20251204スタインウェイ「ローズウッド」at須江太郎クリスマスコンサート.jpg

◆12月4日、須江太郎クリスマス・リサイタルを聴いた(鎌倉芸術館)。
上の写真は、その折りに弾いたニューヨーク・スタンウェイ。
ローズウッドという名を持つ1887年製の名器である。

演奏会プログラムにその来歴が詳しく記されていた。
それによれば、スタインウェイ社は1883年に現在のピアノの基本となるNewscaleDを発表、この「ローズウッド」はその百台目となるピアノで、1925頃まではカーネギーホールなどに貸し出されていたものが、1970年代中頃に日本に送られてキャピタル東急ホテルに置かれていた由。
かのホロヴィッツが1986年の2度目の来日時にこのピアノを弾いて絶賛したというエピソードは有名だ。

このホロヴィッツ再来日は、1983年の初来日で吉田秀和氏に「ヒビの入った骨董」と厳しい評を下されたことが頭を離れなかったのだろう、3年後、モスクワでの里帰り公演とベルリンでの演奏会の後に急遽日本での再公演を実現させ、前回へのリベンジを果たしたことでも話題になった。
1986年はホロヴィッツも83歳、巨匠とうたわれた音楽家の、聴衆の期待を裏切ったままでは済まさない執念すらを感じさせた。

***

◆さて、この愛称「ローズウッド」、名の通り赤味を帯びたとても美しいピアノだ。

この夜、ピアニストは、ランプに揺れる豊潤な美酒から窓の外に降り積む真っ白な雪まで、色彩と体温のこもった音の世界をプレゼントしてくれた。

◆前半の中心はショパンエチュード(作品番号10の全12曲)。
それぞれ個性の異なる曲を、一夜の演奏会で全体として貫流するものが伝わるように演奏するのは、実際はとても難しいことのように思うのだが、この夜の演奏で感じたのは、一つ一つが語りかけて来る物語にようく耳を澄ませ、誠実に向き合って音を紡ぐ時、そこには作曲者とピアニストの個性という限定的な小世界でなく、その曲を弾いてきたであろう幾人もの人たちの様々な声が幾層にも重なって聞こえるということだ。

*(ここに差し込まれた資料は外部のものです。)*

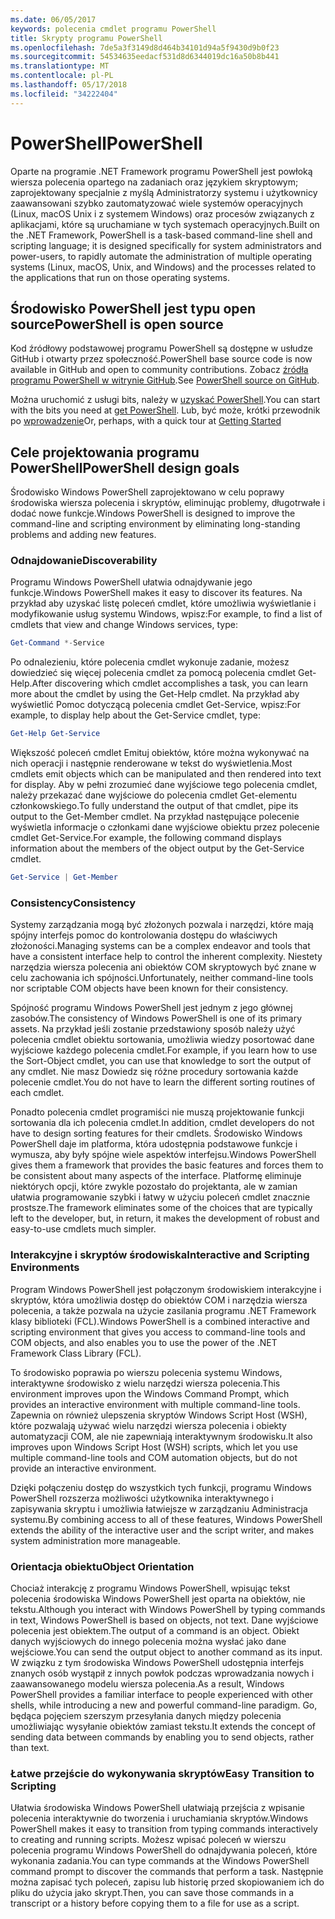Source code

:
```yaml
---
ms.date: 06/05/2017
keywords: polecenia cmdlet programu PowerShell
title: Skrypty programu PowerShell
ms.openlocfilehash: 7de5a3f3149d8d464b34101d94a5f9430d9b0f23
ms.sourcegitcommit: 54534635eedacf531d8d6344019dc16a50b8b441
ms.translationtype: MT
ms.contentlocale: pl-PL
ms.lasthandoff: 05/17/2018
ms.locfileid: "34222404"
---
```

# <a name="powershell"></a><span data-ttu-id="b18b5-103">PowerShell</span><span class="sxs-lookup"><span data-stu-id="b18b5-103">PowerShell</span></span>

<span data-ttu-id="b18b5-104">Oparte na programie .NET Framework programu PowerShell jest powłoką wiersza polecenia opartego na zadaniach oraz językiem skryptowym; zaprojektowany specjalnie z myślą Administratorzy systemu i użytkownicy zaawansowani szybko zautomatyzować wiele systemów operacyjnych (Linux, macOS Unix i z systemem Windows) oraz procesów związanych z aplikacjami, które są uruchamiane w tych systemach operacyjnych.</span><span class="sxs-lookup"><span data-stu-id="b18b5-104">Built on the .NET Framework, PowerShell is a task-based command-line shell and scripting language; it is designed specifically for system administrators and power-users, to rapidly automate the administration of multiple operating systems (Linux, macOS, Unix, and Windows) and the processes related to the applications that run on those operating systems.</span></span>

## <a name="powershell-is-open-source"></a><span data-ttu-id="b18b5-105">Środowisko PowerShell jest typu open source</span><span class="sxs-lookup"><span data-stu-id="b18b5-105">PowerShell is open source</span></span>

<span data-ttu-id="b18b5-106">Kod źródłowy podstawowej programu PowerShell są dostępne w usłudze GitHub i otwarty przez społeczność.</span><span class="sxs-lookup"><span data-stu-id="b18b5-106">PowerShell base source code is now available in GitHub and open to community contributions.</span></span> <span data-ttu-id="b18b5-107">Zobacz [źródła programu PowerShell w witrynie GitHub](https://github.com/powershell/powershell).</span><span class="sxs-lookup"><span data-stu-id="b18b5-107">See [PowerShell source on GitHub](https://github.com/powershell/powershell).</span></span>

<span data-ttu-id="b18b5-108">Można uruchomić z usługi bits, należy w [uzyskać PowerShell](https://github.com/PowerShell/PowerShell#get-powershell).</span><span class="sxs-lookup"><span data-stu-id="b18b5-108">You can start with the bits you need at [get PowerShell](https://github.com/PowerShell/PowerShell#get-powershell).</span></span>
<span data-ttu-id="b18b5-109">Lub, być może, krótki przewodnik po [wprowadzenie](https://github.com/PowerShell/PowerShell/blob/master/docs/learning-powershell)</span><span class="sxs-lookup"><span data-stu-id="b18b5-109">Or, perhaps, with a quick tour at [Getting Started](https://github.com/PowerShell/PowerShell/blob/master/docs/learning-powershell)</span></span>

## <a name="powershell-design-goals"></a><span data-ttu-id="b18b5-110">Cele projektowania programu PowerShell</span><span class="sxs-lookup"><span data-stu-id="b18b5-110">PowerShell design goals</span></span>
<span data-ttu-id="b18b5-111">Środowisko Windows PowerShell zaprojektowano w celu poprawy środowiska wiersza polecenia i skryptów, eliminując problemy, długotrwałe i dodać nowe funkcje.</span><span class="sxs-lookup"><span data-stu-id="b18b5-111">Windows PowerShell is designed to improve the command-line and scripting environment by eliminating long-standing problems and adding new features.</span></span>

### <a name="discoverability"></a><span data-ttu-id="b18b5-112">Odnajdowanie</span><span class="sxs-lookup"><span data-stu-id="b18b5-112">Discoverability</span></span>
<span data-ttu-id="b18b5-113">Programu Windows PowerShell ułatwia odnajdywanie jego funkcje.</span><span class="sxs-lookup"><span data-stu-id="b18b5-113">Windows PowerShell makes it easy to discover its features.</span></span> <span data-ttu-id="b18b5-114">Na przykład aby uzyskać listę poleceń cmdlet, które umożliwia wyświetlanie i modyfikowanie usług systemu Windows, wpisz:</span><span class="sxs-lookup"><span data-stu-id="b18b5-114">For example, to find a list of cmdlets that view and change Windows services, type:</span></span>

```powershell
Get-Command *-Service
```

<span data-ttu-id="b18b5-115">Po odnalezieniu, które polecenia cmdlet wykonuje zadanie, możesz dowiedzieć się więcej polecenia cmdlet za pomocą polecenia cmdlet Get-Help.</span><span class="sxs-lookup"><span data-stu-id="b18b5-115">After discovering which cmdlet accomplishes a task, you can learn more about the cmdlet by using the Get-Help cmdlet.</span></span> <span data-ttu-id="b18b5-116">Na przykład aby wyświetlić Pomoc dotyczącą polecenia cmdlet Get-Service, wpisz:</span><span class="sxs-lookup"><span data-stu-id="b18b5-116">For example, to display help about the Get-Service cmdlet, type:</span></span>

```powershell
Get-Help Get-Service
```
<span data-ttu-id="b18b5-117">Większość poleceń cmdlet Emituj obiektów, które można wykonywać na nich operacji i następnie renderowane w tekst do wyświetlenia.</span><span class="sxs-lookup"><span data-stu-id="b18b5-117">Most cmdlets emit objects which can be manipulated and then rendered into text for display.</span></span> <span data-ttu-id="b18b5-118">Aby w pełni zrozumieć dane wyjściowe tego polecenia cmdlet, należy przekazać dane wyjściowe do polecenia cmdlet Get-elementu członkowskiego.</span><span class="sxs-lookup"><span data-stu-id="b18b5-118">To fully understand the output of that cmdlet, pipe its output to the Get-Member cmdlet.</span></span> <span data-ttu-id="b18b5-119">Na przykład następujące polecenie wyświetla informacje o członkami dane wyjściowe obiektu przez polecenie cmdlet Get-Service.</span><span class="sxs-lookup"><span data-stu-id="b18b5-119">For example, the following command displays information about the members of the object output by the Get-Service cmdlet.</span></span>

```powershell
Get-Service | Get-Member
```

### <a name="consistency"></a><span data-ttu-id="b18b5-120">Consistency</span><span class="sxs-lookup"><span data-stu-id="b18b5-120">Consistency</span></span>
<span data-ttu-id="b18b5-121">Systemy zarządzania mogą być złożonych pozwala i narzędzi, które mają spójny interfejs pomoc do kontrolowania dostępu do właściwych złożoności.</span><span class="sxs-lookup"><span data-stu-id="b18b5-121">Managing systems can be a complex endeavor and tools that have a consistent interface help to control the inherent complexity.</span></span> <span data-ttu-id="b18b5-122">Niestety narzędzia wiersza polecenia ani obiektów COM skryptowych być znane w celu zachowania ich spójności.</span><span class="sxs-lookup"><span data-stu-id="b18b5-122">Unfortunately, neither command-line tools nor scriptable COM objects have been known for their consistency.</span></span>

<span data-ttu-id="b18b5-123">Spójność programu Windows PowerShell jest jednym z jego głównej zasobów.</span><span class="sxs-lookup"><span data-stu-id="b18b5-123">The consistency of Windows PowerShell is one of its primary assets.</span></span> <span data-ttu-id="b18b5-124">Na przykład jeśli zostanie przedstawiony sposób należy użyć polecenia cmdlet obiektu sortowania, umożliwia wiedzy posortować dane wyjściowe każdego polecenia cmdlet.</span><span class="sxs-lookup"><span data-stu-id="b18b5-124">For example, if you learn how to use the Sort-Object cmdlet, you can use that knowledge to sort the output of any cmdlet.</span></span> <span data-ttu-id="b18b5-125">Nie masz Dowiedz się różne procedury sortowania każde polecenie cmdlet.</span><span class="sxs-lookup"><span data-stu-id="b18b5-125">You do not have to learn the different sorting routines of each cmdlet.</span></span>

<span data-ttu-id="b18b5-126">Ponadto polecenia cmdlet programiści nie muszą projektowanie funkcji sortowania dla ich polecenia cmdlet.</span><span class="sxs-lookup"><span data-stu-id="b18b5-126">In addition, cmdlet developers do not have to design sorting features for their cmdlets.</span></span> <span data-ttu-id="b18b5-127">Środowisko Windows PowerShell daje im platforma, która udostępnia podstawowe funkcje i wymusza, aby były spójne wiele aspektów interfejsu.</span><span class="sxs-lookup"><span data-stu-id="b18b5-127">Windows PowerShell gives them a framework that provides the basic features and forces them to be consistent about many aspects of the interface.</span></span> <span data-ttu-id="b18b5-128">Platformę eliminuje niektórych opcji, które zwykle pozostało do projektanta, ale w zamian ułatwia programowanie szybki i łatwy w użyciu poleceń cmdlet znacznie prostsze.</span><span class="sxs-lookup"><span data-stu-id="b18b5-128">The framework eliminates some of the choices that are typically left to the developer, but, in return, it makes the development of robust and easy-to-use cmdlets much simpler.</span></span>

### <a name="interactive-and-scripting-environments"></a><span data-ttu-id="b18b5-129">Interakcyjne i skryptów środowiska</span><span class="sxs-lookup"><span data-stu-id="b18b5-129">Interactive and Scripting Environments</span></span>
<span data-ttu-id="b18b5-130">Program Windows PowerShell jest połączonym środowiskiem interakcyjne i skryptów, która umożliwia dostęp do obiektów COM i narzędzia wiersza polecenia, a także pozwala na użycie zasilania programu .NET Framework klasy biblioteki (FCL).</span><span class="sxs-lookup"><span data-stu-id="b18b5-130">Windows PowerShell is a combined interactive and scripting environment that gives you access to command-line tools and COM objects, and also enables you to use the power of the .NET Framework Class Library (FCL).</span></span>

<span data-ttu-id="b18b5-131">To środowisko poprawia po wierszu polecenia systemu Windows, interaktywne środowisko z wielu narzędzi wiersza polecenia.</span><span class="sxs-lookup"><span data-stu-id="b18b5-131">This environment improves upon the Windows Command Prompt, which provides an interactive environment with multiple command-line tools.</span></span> <span data-ttu-id="b18b5-132">Zapewnia on również ulepszenia skryptów Windows Script Host (WSH), które pozwalają używać wielu narzędzi wiersza polecenia i obiekty automatyzacji COM, ale nie zapewniają interaktywnym środowisku.</span><span class="sxs-lookup"><span data-stu-id="b18b5-132">It also improves upon Windows Script Host (WSH) scripts, which let you use multiple command-line tools and COM automation objects, but do not provide an interactive environment.</span></span>

<span data-ttu-id="b18b5-133">Dzięki połączeniu dostęp do wszystkich tych funkcji, programu Windows PowerShell rozszerza możliwości użytkownika interaktywnego i zapisywania skryptu i umożliwia łatwiejsze w zarządzaniu Administracja systemu.</span><span class="sxs-lookup"><span data-stu-id="b18b5-133">By combining access to all of these features, Windows PowerShell extends the ability of the interactive user and the script writer, and makes system administration more manageable.</span></span>

### <a name="object-orientation"></a><span data-ttu-id="b18b5-134">Orientacja obiektu</span><span class="sxs-lookup"><span data-stu-id="b18b5-134">Object Orientation</span></span>
<span data-ttu-id="b18b5-135">Chociaż interakcję z programu Windows PowerShell, wpisując tekst polecenia środowiska Windows PowerShell jest oparta na obiektów, nie tekstu.</span><span class="sxs-lookup"><span data-stu-id="b18b5-135">Although you interact with Windows PowerShell by typing commands in text, Windows PowerShell is based on objects, not text.</span></span> <span data-ttu-id="b18b5-136">Dane wyjściowe polecenia jest obiektem.</span><span class="sxs-lookup"><span data-stu-id="b18b5-136">The output of a command is an object.</span></span> <span data-ttu-id="b18b5-137">Obiekt danych wyjściowych do innego polecenia można wysłać jako dane wejściowe.</span><span class="sxs-lookup"><span data-stu-id="b18b5-137">You can send the output object to another command as its input.</span></span> <span data-ttu-id="b18b5-138">W związku z tym środowiska Windows PowerShell udostępnia interfejs znanych osób wystąpił z innych powłok podczas wprowadzania nowych i zaawansowanego modelu wiersza polecenia.</span><span class="sxs-lookup"><span data-stu-id="b18b5-138">As a result, Windows PowerShell provides a familiar interface to people experienced with other shells, while introducing a new and powerful command-line paradigm.</span></span> <span data-ttu-id="b18b5-139">Go, będąca pojęciem szerszym przesyłania danych między polecenia umożliwiając wysyłanie obiektów zamiast tekstu.</span><span class="sxs-lookup"><span data-stu-id="b18b5-139">It extends the concept of sending data between commands by enabling you to send objects, rather than text.</span></span>

### <a name="easy-transition-to-scripting"></a><span data-ttu-id="b18b5-140">Łatwe przejście do wykonywania skryptów</span><span class="sxs-lookup"><span data-stu-id="b18b5-140">Easy Transition to Scripting</span></span>
<span data-ttu-id="b18b5-141">Ułatwia środowiska Windows PowerShell ułatwiają przejścia z wpisanie polecenia interaktywnie do tworzenia i uruchamiania skryptów.</span><span class="sxs-lookup"><span data-stu-id="b18b5-141">Windows PowerShell makes it easy to transition from typing commands interactively to creating and running scripts.</span></span> <span data-ttu-id="b18b5-142">Możesz wpisać poleceń w wierszu polecenia programu Windows PowerShell do odnajdywania poleceń, które wykonania zadania.</span><span class="sxs-lookup"><span data-stu-id="b18b5-142">You can type commands at the Windows PowerShell command prompt to discover the commands that perform a task.</span></span> <span data-ttu-id="b18b5-143">Następnie można zapisać tych poleceń, zapisu lub historię przed skopiowaniem ich do pliku do użycia jako skrypt.</span><span class="sxs-lookup"><span data-stu-id="b18b5-143">Then, you can save those commands in a transcript or a history before copying them to a file for use as a script.</span></span>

140年近くも弾かれ続けて来たピアノで演奏するから、という単純な話ではない。
いくら名器であれ、その音に耳をかたむける生身の人間が魂をこめて音楽にしない限り聴き手には何も伝わらない。そのことが念頭にあってだろう、プログラムにはエチュード第1番「旅立ち」から最後の第12番「決意」まで、須江太郎自身がイメージしたタイトルがそれぞれ添えられていた。
(第4番だけは空白で、これは聴く者にプレゼントされた「宿題」というわけだろう。)

そうして、エチュード全12曲を聴き終えて静かさに身をゆだねていると、一曲一曲が大きな物語の河を流れ下る舟たちであったように思えてくる。
よく歌う音楽家は、よい耳を持つことが必要だと思うけれど、それは他の存在が語ることば・うたを誰よりもよく聴き取るために必要なことだった、とこの日の演奏で教わった。

◆この日の後半は、クリスマスの季節にちなんだ曲が並んだ。
ドビュッシー「雪が躍っている」(『こどもの領分』より)を生で聴くのはたぶん初めて。CDではホロヴィッツの小品集で聴いたのだったか。

プログラムの結びに演奏されたのはバッハ/ブゾーニ編「シャコンヌ」(無伴奏ヴァイオリンパルティータ第2番の終曲)。
オリジナルのヴァイオリン・ソロでも、ブゾーニ編曲のピアノ版でもよく聴いてきた一曲。だがこれまでのどの演奏とも全く違っていた。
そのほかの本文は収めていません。